▶ [SUPPLIED DATA]

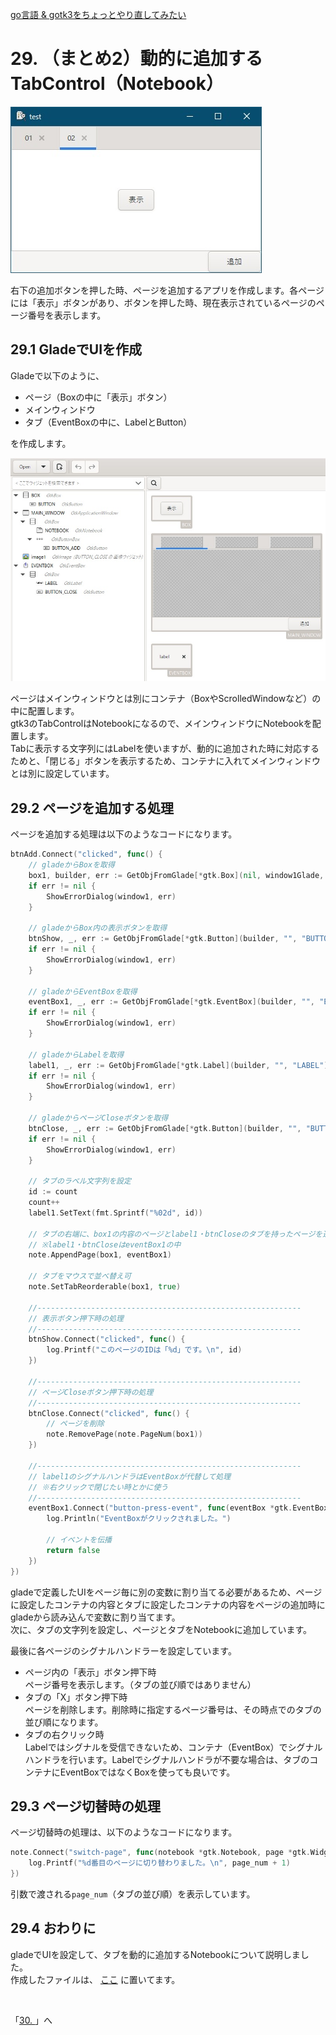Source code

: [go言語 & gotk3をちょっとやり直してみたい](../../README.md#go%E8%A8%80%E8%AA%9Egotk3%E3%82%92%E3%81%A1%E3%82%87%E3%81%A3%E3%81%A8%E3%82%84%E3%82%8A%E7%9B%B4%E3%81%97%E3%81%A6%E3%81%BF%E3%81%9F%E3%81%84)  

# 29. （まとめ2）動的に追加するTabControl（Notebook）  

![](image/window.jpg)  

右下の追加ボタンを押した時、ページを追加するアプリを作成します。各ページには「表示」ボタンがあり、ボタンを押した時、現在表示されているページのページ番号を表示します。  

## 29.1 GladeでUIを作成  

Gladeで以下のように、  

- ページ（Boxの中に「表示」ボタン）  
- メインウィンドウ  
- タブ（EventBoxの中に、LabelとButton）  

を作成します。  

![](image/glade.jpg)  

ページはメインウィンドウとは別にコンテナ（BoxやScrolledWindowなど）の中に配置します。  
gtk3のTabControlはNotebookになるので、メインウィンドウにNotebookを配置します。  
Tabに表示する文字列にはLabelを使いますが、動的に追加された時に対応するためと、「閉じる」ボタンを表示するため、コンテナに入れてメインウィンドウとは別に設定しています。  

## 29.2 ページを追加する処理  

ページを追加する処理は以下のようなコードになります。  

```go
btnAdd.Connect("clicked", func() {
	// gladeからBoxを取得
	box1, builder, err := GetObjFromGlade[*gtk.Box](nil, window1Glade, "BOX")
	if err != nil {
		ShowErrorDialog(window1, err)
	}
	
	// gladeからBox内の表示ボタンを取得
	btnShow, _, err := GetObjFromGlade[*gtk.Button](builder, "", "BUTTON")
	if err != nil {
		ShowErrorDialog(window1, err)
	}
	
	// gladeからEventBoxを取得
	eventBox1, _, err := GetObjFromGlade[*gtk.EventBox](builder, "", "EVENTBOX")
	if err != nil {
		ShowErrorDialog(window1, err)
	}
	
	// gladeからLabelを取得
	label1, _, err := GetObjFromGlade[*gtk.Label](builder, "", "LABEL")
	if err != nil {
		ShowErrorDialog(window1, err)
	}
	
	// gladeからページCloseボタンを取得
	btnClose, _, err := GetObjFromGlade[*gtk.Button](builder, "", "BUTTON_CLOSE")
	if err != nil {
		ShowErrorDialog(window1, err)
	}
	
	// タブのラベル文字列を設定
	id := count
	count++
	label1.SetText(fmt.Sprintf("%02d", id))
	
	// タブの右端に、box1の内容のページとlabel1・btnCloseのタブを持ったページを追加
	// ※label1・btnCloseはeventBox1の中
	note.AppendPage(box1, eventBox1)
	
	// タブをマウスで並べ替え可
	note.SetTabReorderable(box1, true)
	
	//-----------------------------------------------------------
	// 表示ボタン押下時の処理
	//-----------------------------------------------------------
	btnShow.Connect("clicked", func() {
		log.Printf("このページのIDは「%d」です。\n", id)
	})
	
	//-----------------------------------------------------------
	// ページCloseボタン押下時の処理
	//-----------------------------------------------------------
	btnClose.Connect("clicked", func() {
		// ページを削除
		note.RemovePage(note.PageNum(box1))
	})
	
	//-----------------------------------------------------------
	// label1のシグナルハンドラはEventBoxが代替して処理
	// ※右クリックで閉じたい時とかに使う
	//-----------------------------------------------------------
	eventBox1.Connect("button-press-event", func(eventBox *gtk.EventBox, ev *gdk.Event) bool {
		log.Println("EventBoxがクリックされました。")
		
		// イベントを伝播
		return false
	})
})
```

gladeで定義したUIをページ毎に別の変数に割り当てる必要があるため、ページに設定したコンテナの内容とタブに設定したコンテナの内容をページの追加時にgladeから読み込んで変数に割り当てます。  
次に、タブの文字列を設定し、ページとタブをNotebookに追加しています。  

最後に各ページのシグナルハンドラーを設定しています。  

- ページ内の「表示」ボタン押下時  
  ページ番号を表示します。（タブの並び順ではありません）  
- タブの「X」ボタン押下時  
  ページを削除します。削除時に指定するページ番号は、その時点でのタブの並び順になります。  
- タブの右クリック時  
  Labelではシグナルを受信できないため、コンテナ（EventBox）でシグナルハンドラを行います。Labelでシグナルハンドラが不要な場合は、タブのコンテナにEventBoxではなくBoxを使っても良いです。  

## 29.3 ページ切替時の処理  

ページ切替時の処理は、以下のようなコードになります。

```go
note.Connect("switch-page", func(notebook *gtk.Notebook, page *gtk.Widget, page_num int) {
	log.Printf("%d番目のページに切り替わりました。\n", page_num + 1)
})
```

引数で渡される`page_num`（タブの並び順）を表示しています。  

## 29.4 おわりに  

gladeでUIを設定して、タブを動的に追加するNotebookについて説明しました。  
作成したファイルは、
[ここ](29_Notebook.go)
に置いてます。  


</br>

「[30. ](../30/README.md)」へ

▶ [TASK STATEMENT] Retype all the data exactly; skip the pictures.

▶ [TASK OUTPUT]
Source code

: [go言語 & gotk3をちょっとやり直してみたい](../../README.md#go%E8%A8%80%E8%AA%9Egotk3%E3%82%92%E3%81%A1%E3%82%87%E3%81%A3%E3%81%A8%E3%82%84%E3%82%8A%E7%9B%B4%E3%81%97%E3%81%A6%E3%81%BF%E3%81%9F%E3%81%84)  

# 29. （まとめ2）動的に追加するTabControl（Notebook）  

![](image/window.jpg)  

右下の追加ボタンを押した時、ページを追加するアプリを作成します。各ページには「表示」ボタンがあり、ボタンを押した時、現在表示されているページのページ番号を表示します。  

## 29.1 GladeでUIを作成  

Gladeで以下のように、  

- ページ（Boxの中に「表示」ボタン）  
- メインウィンドウ  
- タブ（EventBoxの中に、LabelとButton）  

を作成します。  

![](image/glade.jpg)  

ページはメインウィンドウとは別にコンテナ（BoxやScrolledWindowなど）の中に配置します。  
gtk3のTabControlはNotebookになるので、メインウィンドウにNotebookを配置します。  
Tabに表示する文字列にはLabelを使いますが、動的に追加された時に対応するためと、「閉じる」ボタンを表示するため、コンテナに入れてメインウィンドウとは別に設定しています。  

## 29.2 ページを追加する処理  

ページを追加する処理は以下のようなコードになります。  

```go
btnAdd.Connect("clicked", func() {
	// gladeからBoxを取得
	box1, builder, err := GetObjFromGlade[*gtk.Box](nil, window1Glade, "BOX")
	if err != nil {
		ShowErrorDialog(window1, err)
	}
	
	// gladeからBox内の表示ボタンを取得
	btnShow, _, err := GetObjFromGlade[*gtk.Button](builder, "", "BUTTON")
	if err != nil {
		ShowErrorDialog(window1, err)
	}
	
	// gladeからEventBoxを取得
	eventBox1, _, err := GetObjFromGlade[*gtk.EventBox](builder, "", "EVENTBOX")
	if err != nil {
		ShowErrorDialog(window1, err)
	}
	
	// gladeからLabelを取得
	label1, _, err := GetObjFromGlade[*gtk.Label](builder, "", "LABEL")
	if err != nil {
		ShowErrorDialog(window1, err)
	}
	
	// gladeからページCloseボタンを取得
	btnClose, _, err := GetObjFromGlade[*gtk.Button](builder, "", "BUTTON_CLOSE")
	if err != nil {
		ShowErrorDialog(window1, err)
	}
	
	// タブのラベル文字列を設定
	id := count
	count++
	label1.SetText(fmt.Sprintf("%02d", id))
	
	// タブの右端に、box1の内容のページとlabel1・btnCloseのタブを持ったページを追加
	// ※label1・btnCloseはeventBox1の中
	note.AppendPage(box1, eventBox1)
	
	// タブをマウスで並べ替え可
	note.SetTabReorderable(box1, true)
	
	//-----------------------------------------------------------
	// 表示ボタン押下時の処理
	//-----------------------------------------------------------
	btnShow.Connect("clicked", func() {
		log.Printf("このページのIDは「%d」です。\n", id)
	})
	
	//-----------------------------------------------------------
	// ページCloseボタン押下時の処理
	//-----------------------------------------------------------
	btnClose.Connect("clicked", func() {
		// ページを削除
		note.RemovePage(note.PageNum(box1))
	})
	
	//-----------------------------------------------------------
	// label1のシグナルハンドラはEventBoxが代替して処理
	// ※右クリックで閉じたい時とかに使う
	//-----------------------------------------------------------
	eventBox1.Connect("button-press-event", func(eventBox *gtk.EventBox, ev *gdk.Event) bool {
		log.Println("EventBoxがクリックされました。")
		
		// イベントを伝播
		return false
	})
})
```

gladeで定義したUIをページ毎に別の変数に割り当てる必要があるため、ページに設定したコンテナの内容とタブに設定したコンテナの内容をページの追加時にgladeから読み込んで変数に割り当てます。  
次に、タブの文字列を設定し、ページとタブをNotebookに追加しています。  

最後に各ページのシグナルハンドラーを設定しています。  

- ページ内の「表示」ボタン押下時  
  ページ番号を表示します。（タブの並び順ではありません）  
- タブの「X」ボタン押下時  
  ページを削除します。削除時に指定するページ番号は、その時点でのタブの並び順になります。  
- タブの右クリック時  
  Labelではシグナルを受信できないため、コンテナ（EventBox）でシグナルハンドラを行います。Labelでシグナルハンドラが不要な場合は、タブのコンテナにEventBoxではなくBoxを使っても良いです。  

## 29.3 ページ切替時の処理  

ページ切替時の処理は、以下のようなコードになります。

```go
note.Connect("switch-page", func(notebook *gtk.Notebook, page *gtk.Widget, page_num int) {
	log.Printf("%d番目のページに切り替わりました。\n", page_num + 1)
})
```

引数で渡される`page_num`（タブの並び順）を表示しています。  

## 29.4 おわりに  

gladeでUIを設定して、タブを動的に追加するNotebookについて説明しました。  
作成したファイルは、
[ここ](29_Notebook.go)
に置いてます。  


</br>

「[30. ](../30/README.md)」へ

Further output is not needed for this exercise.